As the season approached, they took out a full page ad in the Reporter, bragging of the improvements. They listed the new menu at the snack bar: hot dogs, pogos, bratwurst, nachos, french fries, onion rings, chicken strips, popcorn, ice cream bars, chips, pop, three kinds of beer, giant pretzels, giant cookies, and homemade brownies. They concluded the ad by writing, "If you order this menu and eat the whole thing, we'll refund your money and give you a free ticket to the next game!"

* * * * * * * * * * *

Tony Thompson had worked twelve years as a mechanic before back problems forced him to quit. He'd sold his garage for a bit of money, which he was stretching out carefully while he looked for a new job that he could do with his bad back. His girlfriend of five years had dumped him when he refused to keep living the lifestyle to which she'd become accustomed. 

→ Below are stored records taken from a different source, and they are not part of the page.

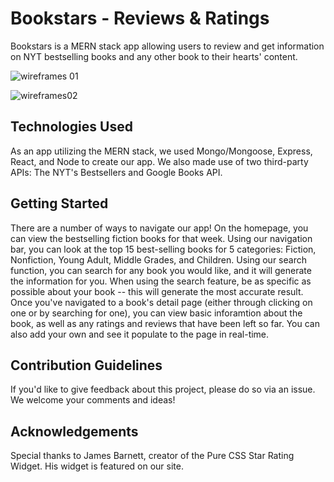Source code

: # Bookstars - Reviews & Ratings
Bookstars is a MERN stack app allowing users to review and get information on NYT bestselling books and any other book to their hearts' content. 

![wireframes 01](https://user-images.githubusercontent.com/81989356/122264605-b6661080-cea5-11eb-9faf-656afe7321f2.png)

![wireframes02](https://user-images.githubusercontent.com/81989356/122264619-b9610100-cea5-11eb-90bb-05ac39e2d715.png)

## Technologies Used 
As an app utilizing the MERN stack, we used Mongo/Mongoose, Express, React, and Node to create our app.  We also made use of two third-party APIs: The NYT's Bestsellers and Google Books API.

## Getting Started
There are a number of ways to navigate our app! On the homepage, you can view the bestselling fiction books for that week.  Using our navigation bar, you can look at the top 15 best-selling books for 5 categories: Fiction, Nonfiction, Young Adult, Middle Grades, and Children.
Using our search function, you can search for any book you would like, and it will generate the information for you.  When using the search feature, be as specific as possible about your book -- this will generate the most accurate result.
Once you've navigated to a book's detail page (either through clicking on one or by searching for one), you can view basic inforamtion about the book, as well as any ratings and reviews that have been left so far. You can also add your own and see it populate to the page in real-time.

## Contribution Guidelines
If you'd like to give feedback about this project, please do so via an issue.  We welcome your comments and ideas!

## Acknowledgements
Special thanks to James Barnett, creator of the Pure CSS Star Rating Widget. His widget is featured on our site.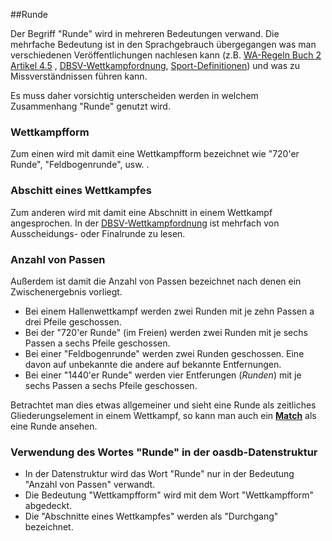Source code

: ##Runde

Der Begriff "Runde" wird in mehreren Bedeutungen verwand. Die mehrfache Bedeutung ist in den Sprachgebrauch übergegangen was man verschiedenen Veröffentlichungen nachlesen kann (z.B. [WA-Regeln Buch 2 Artikel 4.5](http://rulebook.worldarchery.org/PDF/Official/2015-01-01/EN-Book2.pdf) , [DBSV-Wettkampfordnung](http://www.dbsv1959.de/index.php/sport/wettkampfordnung), [Sport-Definitionen](http://www.sportsdefinitions.com/archery/Round.html)) und was zu Missverständnissen führen kann. 

Es muss daher vorsichtig unterscheiden werden in welchem Zusammenhang "Runde" genutzt wird.

### Wettkampfform
Zum einen wird mit damit eine Wettkampfform bezeichnet wie "720'er Runde", "Feldbogenrunde", usw. .

### Abschitt eines Wettkampfes
Zum anderen wird mit damit eine Abschnitt in einem Wettkampf angesprochen. In der [DBSV-Wettkampfordnung](http://www.dbsv1959.de/attachments/category/104/wko.pdf) ist mehrfach von Ausscheidungs- oder Finalrunde zu lesen.

### Anzahl von Passen
Außerdem ist damit die Anzahl von Passen bezeichnet nach denen ein Zwischenergebnis vorliegt. 
* Bei einem Hallenwettkampf werden zwei Runden mit je zehn Passen a drei Pfeile geschossen.
* Bei der "720'er Runde" (im Freien) werden zwei Runden mit je sechs Passen a sechs Pfeile geschossen.
* Bei einer "Feldbogenrunde" werden zwei Runden geschossen. Eine davon auf unbekannte die andere auf bekannte Entfernungen.
* Bei einer "1440'er Runde" werden vier Entferungen (*Runden*) mit je sechs Passen a sechs Pfeile geschossen.

Betrachtet man dies etwas allgemeiner und sieht eine Runde als zeitliches Gliederungselement in einem Wettkampf, so kann man auch ein [**Match**](kapitel_08_runde.md) als eine Runde ansehen.

### Verwendung des Wortes "Runde" in der oasdb-Datenstruktur
* In der Datenstruktur wird das Wort "Runde" nur in der Bedeutung "Anzahl von Passen" verwandt.
* Die Bedeutung "Wettkampfform" wird mit dem Wort "Wettkampfform" abgedeckt.
* Die "Abschnitte eines Wettkampfes" werden als "Durchgang" bezeichnet.

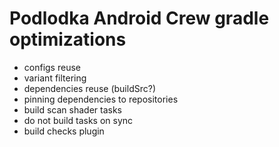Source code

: # Podlodka Android Crew gradle optimizations

- configs reuse
- variant filtering
- dependencies reuse (buildSrc?)
- pinning dependencies to repositories
- build scan shader tasks
- do not build tasks on sync
- build checks plugin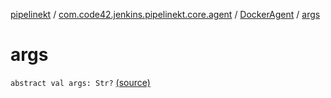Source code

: [pipelinekt](../../index.md) / [com.code42.jenkins.pipelinekt.core.agent](../index.md) / [DockerAgent](index.md) / [args](./args.md)

# args

`abstract val args: Str?` [(source)](https://github.com/code42/pipelinekt/tree/master/core/src/main/kotlin/com/code42/jenkins/pipelinekt/core/agent/DockerAgent.kt#L8)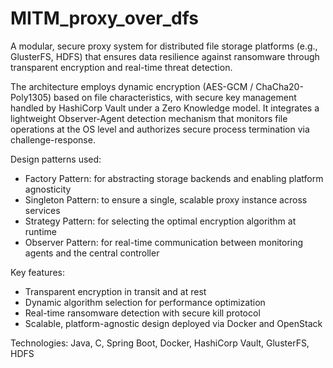 # MITM_proxy_over_dfs

A modular, secure proxy system for distributed file storage platforms (e.g., GlusterFS, HDFS) that ensures data resilience against ransomware through transparent encryption and real-time threat detection.

The architecture employs dynamic encryption (AES-GCM / ChaCha20-Poly1305) based on file characteristics, with secure key management handled by HashiCorp Vault under a Zero Knowledge model. It integrates a lightweight Observer-Agent detection mechanism that monitors file operations at the OS level and authorizes secure process termination via challenge-response.

Design patterns used:
- Factory Pattern: for abstracting storage backends and enabling platform agnosticity
- Singleton Pattern: to ensure a single, scalable proxy instance across services
- Strategy Pattern: for selecting the optimal encryption algorithm at runtime
- Observer Pattern: for real-time communication between monitoring agents and the central controller

Key features:
- Transparent encryption in transit and at rest
- Dynamic algorithm selection for performance optimization
- Real-time ransomware detection with secure kill protocol
- Scalable, platform-agnostic design deployed via Docker and OpenStack

Technologies: Java, C, Spring Boot, Docker, HashiCorp Vault, GlusterFS, HDFS

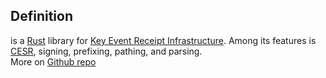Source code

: ## Definition
is a [Rust](rust) library for [Key Event Receipt Infrastructure](key-event-receipt-infrastructure). Among its features
 is [CESR](cesr), signing, prefixing, pathing, and parsing.\
More on [Github repo](https://github.com/WebOfTrust/keride)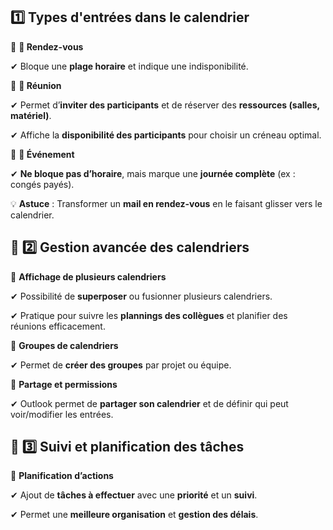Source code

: ## **1️⃣️ Types d'entrées dans le calendrier**

📌 **📌 Rendez-vous**

✔ Bloque une **plage horaire** et indique une indisponibilité.

📌 **📌 Réunion**

✔ Permet d’**inviter des participants** et de réserver des **ressources (salles, matériel)**.

✔ Affiche la **disponibilité des participants** pour choisir un créneau optimal.

📌 **📌 Événement**

✔ **Ne bloque pas d’horaire**, mais marque une **journée complète** (ex : congés payés).

💡 **Astuce** : Transformer un **mail en rendez-vous** en le faisant glisser vers le calendrier.



## 🔹 **2️⃣️ Gestion avancée des calendriers**

📌 **Affichage de plusieurs calendriers**

✔ Possibilité de **superposer** ou fusionner plusieurs calendriers.

✔ Pratique pour suivre les **plannings des collègues** et planifier des réunions efficacement.

📌 **Groupes de calendriers**

✔ Permet de **créer des groupes** par projet ou équipe.

📌 **Partage et permissions**

✔ Outlook permet de **partager son calendrier** et de définir qui peut voir/modifier les entrées.



## 🔹 **3️⃣️ Suivi et planification des tâch**es

📌 **Planification d’actions**

✔ Ajout de **tâches à effectuer** avec une **priorité** et un **suivi**.

✔ Permet une **meilleure organisation** et **gestion des délais**.
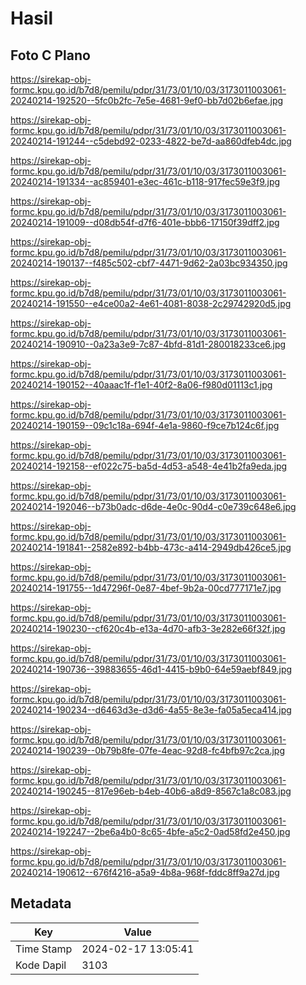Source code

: # Hasil

## Foto C Plano

https://sirekap-obj-formc.kpu.go.id/b7d8/pemilu/pdpr/31/73/01/10/03/3173011003061-20240214-192520--5fc0b2fc-7e5e-4681-9ef0-bb7d02b6efae.jpg

https://sirekap-obj-formc.kpu.go.id/b7d8/pemilu/pdpr/31/73/01/10/03/3173011003061-20240214-191244--c5debd92-0233-4822-be7d-aa860dfeb4dc.jpg

https://sirekap-obj-formc.kpu.go.id/b7d8/pemilu/pdpr/31/73/01/10/03/3173011003061-20240214-191334--ac859401-e3ec-461c-b118-917fec59e3f9.jpg

https://sirekap-obj-formc.kpu.go.id/b7d8/pemilu/pdpr/31/73/01/10/03/3173011003061-20240214-191009--d08db54f-d7f6-401e-bbb6-17150f39dff2.jpg

https://sirekap-obj-formc.kpu.go.id/b7d8/pemilu/pdpr/31/73/01/10/03/3173011003061-20240214-190137--f485c502-cbf7-4471-9d62-2a03bc934350.jpg

https://sirekap-obj-formc.kpu.go.id/b7d8/pemilu/pdpr/31/73/01/10/03/3173011003061-20240214-191550--e4ce00a2-4e61-4081-8038-2c29742920d5.jpg

https://sirekap-obj-formc.kpu.go.id/b7d8/pemilu/pdpr/31/73/01/10/03/3173011003061-20240214-190910--0a23a3e9-7c87-4bfd-81d1-280018233ce6.jpg

https://sirekap-obj-formc.kpu.go.id/b7d8/pemilu/pdpr/31/73/01/10/03/3173011003061-20240214-190152--40aaac1f-f1e1-40f2-8a06-f980d01113c1.jpg

https://sirekap-obj-formc.kpu.go.id/b7d8/pemilu/pdpr/31/73/01/10/03/3173011003061-20240214-190159--09c1c18a-694f-4e1a-9860-f9ce7b124c6f.jpg

https://sirekap-obj-formc.kpu.go.id/b7d8/pemilu/pdpr/31/73/01/10/03/3173011003061-20240214-192158--ef022c75-ba5d-4d53-a548-4e41b2fa9eda.jpg

https://sirekap-obj-formc.kpu.go.id/b7d8/pemilu/pdpr/31/73/01/10/03/3173011003061-20240214-192046--b73b0adc-d6de-4e0c-90d4-c0e739c648e6.jpg

https://sirekap-obj-formc.kpu.go.id/b7d8/pemilu/pdpr/31/73/01/10/03/3173011003061-20240214-191841--2582e892-b4bb-473c-a414-2949db426ce5.jpg

https://sirekap-obj-formc.kpu.go.id/b7d8/pemilu/pdpr/31/73/01/10/03/3173011003061-20240214-191755--1d47296f-0e87-4bef-9b2a-00cd777171e7.jpg

https://sirekap-obj-formc.kpu.go.id/b7d8/pemilu/pdpr/31/73/01/10/03/3173011003061-20240214-190230--cf620c4b-e13a-4d70-afb3-3e282e66f32f.jpg

https://sirekap-obj-formc.kpu.go.id/b7d8/pemilu/pdpr/31/73/01/10/03/3173011003061-20240214-190736--39883655-46d1-4415-b9b0-64e59aebf849.jpg

https://sirekap-obj-formc.kpu.go.id/b7d8/pemilu/pdpr/31/73/01/10/03/3173011003061-20240214-190234--d6463d3e-d3d6-4a55-8e3e-fa05a5eca414.jpg

https://sirekap-obj-formc.kpu.go.id/b7d8/pemilu/pdpr/31/73/01/10/03/3173011003061-20240214-190239--0b79b8fe-07fe-4eac-92d8-fc4bfb97c2ca.jpg

https://sirekap-obj-formc.kpu.go.id/b7d8/pemilu/pdpr/31/73/01/10/03/3173011003061-20240214-190245--817e96eb-b4eb-40b6-a8d9-8567c1a8c083.jpg

https://sirekap-obj-formc.kpu.go.id/b7d8/pemilu/pdpr/31/73/01/10/03/3173011003061-20240214-192247--2be6a4b0-8c65-4bfe-a5c2-0ad58fd2e450.jpg

https://sirekap-obj-formc.kpu.go.id/b7d8/pemilu/pdpr/31/73/01/10/03/3173011003061-20240214-190612--676f4216-a5a9-4b8a-968f-fddc8ff9a27d.jpg


## Metadata

| Key        | Value               |
| ---------- | ------------------- |
| Time Stamp | 2024-02-17 13:05:41 |
| Kode Dapil | 3103                |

He'd found that with the exercises his doctor had given to him, and the lack of stress on his back, that it barely bothered him anymore, and he was determined not to take on anything that would mess it up again. He spent a lot of time at home, watching TV and reading newspapers and magazines. Always a little on the heavy side, without the labor at the garage he packed on another thirty pounds, and secretly enjoyed his new girth.

When he read the ad, and its challenge about the menu, two thoughts popped into his head: "I could probably eat all of that," and, "I'd love to go to all of the Rovers' games, but I can't afford to buy tickets all of the time." Well, put those thoughts together, and you know what Tony decided to do.

The first game of the season Tony was there nice and early, and went up to the snack bar to announce his intentions. He hesitated a bit at telling the handsome woman working the snack bar, but reminded himself of the state of his budget, and carried on.

Debby was a bit surprised, as they hadn't expected anyone to actually take them up on the challenge, but, thinking quickly, she suggested that Tony go sit in the "press box," from where her father called the game, accompanied today by one of the Reporter's two reporters.

Well, Mr. Hutton had always been known for having the gift of the gab, and he hated leaving dead air during the slower stretches of the game. He was prepared with reams of statistics, but he lasted only until the middle of the second inning before he announced the other competition happening that day, and from there on in he gave periodic updates on how Tony was doing.

When Tony finished the final brownie during the eighth inning, the announcement brought a cheer from the substantial crowd that had come to check out the renovated stadium. When the Reporter came out a couple of days later, Tony figured prominently in the article.

When Tony came to the next game and ordered the menu again, Debby eyed him speculatively. 

"Are you going to do this all season?" She asked.

"I'm going to try." he replied.

"Well," said Debby, "at the least I should make sure you get your hot food hot and your cold food cold, so why don't I give you just part of the order now and I'll run the rest up to the press box later on." 

Tony thanked her sincerely, and happily headed back up to the press box.

Well, this went on for the first couple of weeks. Tony and his achievements were mentioned in passing twice more in the Reporter. Then the Rovers had a double header one Saturday. By this time Tony was a minor celebrity at the ball park. When he arrived, Debby quietly told him that he didn't have to eat twice the menu, they'd still happily have him back for the next game, as he was good advertisement for the games. Tony replied that he'd always been honest, and he didn't want any special treatment.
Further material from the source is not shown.